### AIM OF THE EXERCISE
Each line in the entries that has the word "proves" has to be copied.

### GIVEN DATA
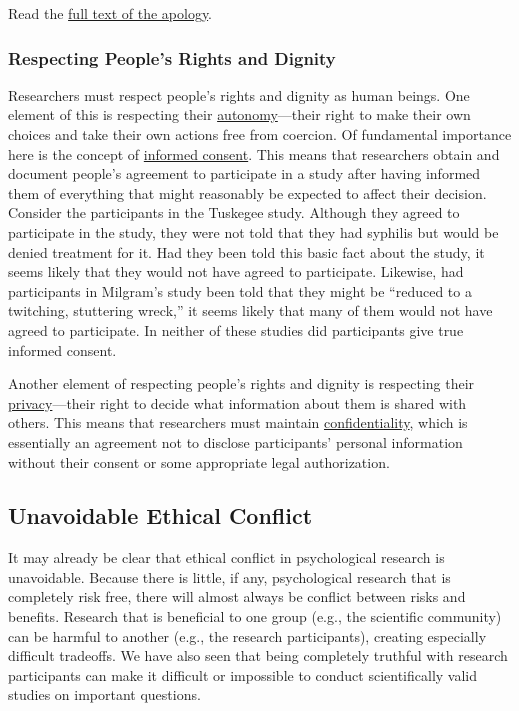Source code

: \documentclass[
]{krantz}
\begin{document}
Read the \href{https://clintonwhitehouse4.archives.gov/textonly/New/Remarks/Fri/19970516-898.html}{full text of the apology}.

\subsubsection*{Respecting People's Rights and Dignity}\label{respecting-peoples-rights-and-dignity}


Researchers must respect people's rights and dignity as human beings. One element of this is respecting their \hyperref[autonomy]{autonomy}---their right to make their own choices and take their own actions free from coercion. Of fundamental importance here is the concept of \hyperref[informed-consent]{informed consent}. This means that researchers obtain and document people's agreement to participate in a study after having informed them of everything that might reasonably be expected to affect their decision. Consider the participants in the Tuskegee study. Although they agreed to participate in the study, they were not told that they had syphilis but would be denied treatment for it. Had they been told this basic fact about the study, it seems likely that they would not have agreed to participate. Likewise, had participants in Milgram's study been told that they might be ``reduced to a twitching, stuttering wreck,'' it seems likely that many of them would not have agreed to participate. In neither of these studies did participants give true informed consent.

Another element of respecting people's rights and dignity is respecting their \hyperref[privacy]{privacy}---their right to decide what information about them is shared with others. This means that researchers must maintain \hyperref[confidentiality]{confidentiality}, which is essentially an agreement not to disclose participants' personal information without their consent or some appropriate legal authorization.

\subsection*{Unavoidable Ethical Conflict}\label{unavoidable-ethical-conflict}


It may already be clear that ethical conflict in psychological research is unavoidable. Because there is little, if any, psychological research that is completely risk free, there will almost always be conflict between risks and benefits. Research that is beneficial to one group (e.g., the scientific community) can be harmful to another (e.g., the research participants), creating especially difficult tradeoffs. We have also seen that being completely truthful with research participants can make it difficult or impossible to conduct scientifically valid studies on important questions.
\end{document}
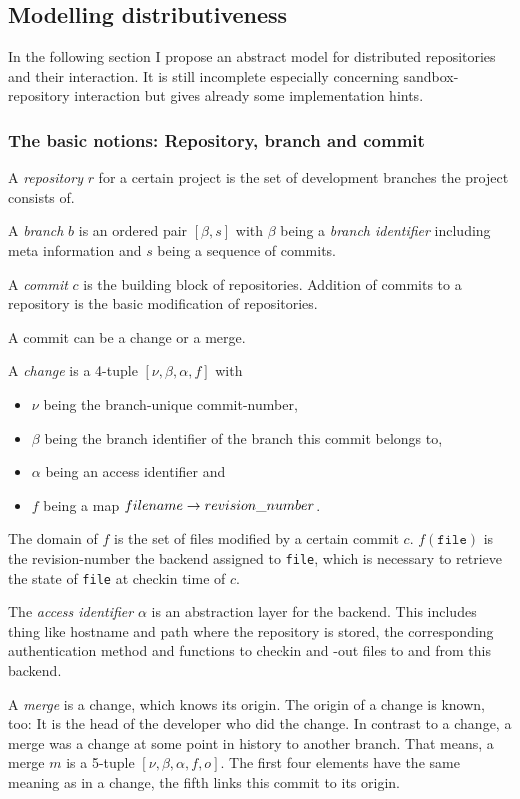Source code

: \documentclass[fleqn, 10pt, a4paper]{article}
\begin{document}
\subsection{Modelling distributiveness}

In the following section I propose an abstract model for distributed
repositories and their interaction. It is still incomplete
especially concerning sandbox-repository interaction but gives already
some implementation hints.

\subsubsection{The basic notions: Repository, branch and commit}

A \emph{repository} $r$ for a certain project is the set of development
branches the project consists of.

A \emph{branch} $b$ is an ordered pair $[\beta, s]$ with $\beta$ being
a \emph{branch identifier} including meta information and $s$ being
a sequence of commits.

A \emph{commit} $c$ is the building block of repositories.
Addition of commits to a repository is the basic modification
of repositories.

A commit can be a change or a merge.

A \emph{change} is a 4-tuple $[\nu, \beta, \alpha, f]$ with
\begin{itemize}
\item $\nu$ being the branch-unique commit-number,
\item $\beta$ being the branch identifier of the branch
this commit belongs to,
\item $\alpha$ being an access identifier and
\item $f$ being a map $\mathnormal{filename} \rightarrow
\mathnormal{revision\_number}$.
\end{itemize}

The domain of $f$ is the set of files modified by a certain
commit $c$. $f(\mathtt{file})$ is the revision-number the
backend assigned to \texttt{file}, which is necessary to
retrieve the state of \texttt{file} at checkin time of $c$.

The \emph{access identifier} $\alpha$ is an abstraction layer for the
backend. This includes thing like hostname and path where the
repository is stored, the corresponding authentication method
and functions to checkin and -out files to and from this backend.

A \emph{merge} is a change, which knows its origin. The origin of
a change is known, too: It is the head of the developer who did the
change. In contrast to a change, a merge was a change at some
point in history to another branch. That means, a merge $m$ is
a 5-tuple $[\nu, \beta, \alpha, f, o]$. The first four elements
have the same meaning as in a change, the fifth links this commit
to its origin.
\end{document}
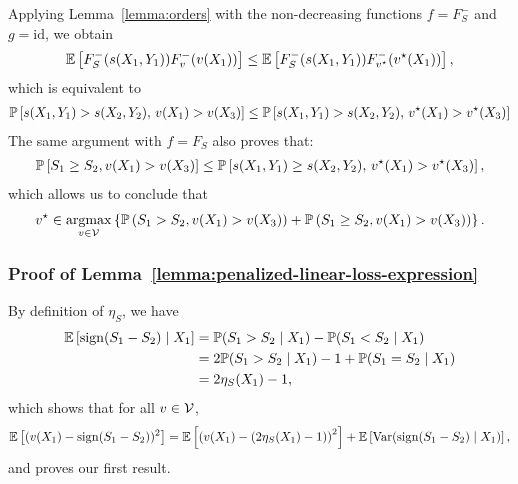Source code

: Applying Lemma~\ref{lemma:orders} with the non-decreasing functions $f=F_S^-$ and $g=\text{id}$, we obtain
\begin{align*}
\mathbb{E}\left[ F_S^-(s(X_1, Y_1)) F_v^-(v(X_1)) \right] \le \mathbb{E}\left[ F_S^-(s(X_1, Y_1)) F_{v^\star}^-(v^\star(X_1)) \right],
\end{align*}
which is equivalent to
\begin{align*}
\mathbb{P}\left[ s(X_1,  Y_1) > s(X_2, Y_2), \, v(X_1) > v(X_3) \right] \le \mathbb{P}\left[ s(X_1,  Y_1) > s(X_2, Y_2), \, v^\star(X_1) > v^\star(X_3) \right]
\end{align*}
The same argument with $f=F_S$ also proves that:
\begin{align*}
 \mathbb{P}\left[ S_1 \ge S_2,  v(X_1) > v(X_3) \right] \le  \mathbb{P}\left[ s(X_1,  Y_1) \ge s(X_2, Y_2), \,  v^\star(X_1) >  v^\star(X_3) \right],
\end{align*}
which allows us to conclude that
\begin{align*}
v^\star \in \mathop{\rm argmax}_{v \in \mathcal{V}} \left\{ \mathbb{P}\left( S_1 > S_2,  v(X_1) > v(X_3) \right) + \mathbb{P}\left( S_1 \ge S_2,  v(X_1) > v(X_3) \right) \right\}.
\end{align*}

\subsubsection{Proof of Lemma~\ref{lemma:penalized-linear-loss-expression}}
\label{sec:proof-penalized-linear-loss-expression}

By definition of $\eta_S$, we have
\begin{align*}
\mathbb{E} \left[ \mathop{\rm sign}(S_1 - S_2) \mid X_1 \right] &= \mathbb{P}( S_1 > S_2 \mid X_1) -  \mathbb{P}(S_1 < S_2 \mid X_1) \\
&= 2 \mathbb{P}(S_1 > S_2 \mid X_1) - 1 + \mathbb{P}(S_1 = S_2 \mid X_1) \\
&= 2 \eta_S(X_1) - 1,
\end{align*}
which shows that for all $v \in \mathcal{V}$, 
\begin{align*}
\mathbb{E} \left[ (v(X_1) - \mathop{\rm sign}(S_1 - S_2))^2 \right] = \mathbb{E}\left[ \left( v(X_1) - (2\eta_S(X_1) -1) \right)^2 \right] + \mathbb{E}\left[ {\rm Var}(\mathop{\rm sign}(S_1 - S_2) \mid X_1) \right],
\end{align*}
and proves our first result.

### FINISHED TASK
The same argument with $f=F_S$ also proves that:
and proves our first result.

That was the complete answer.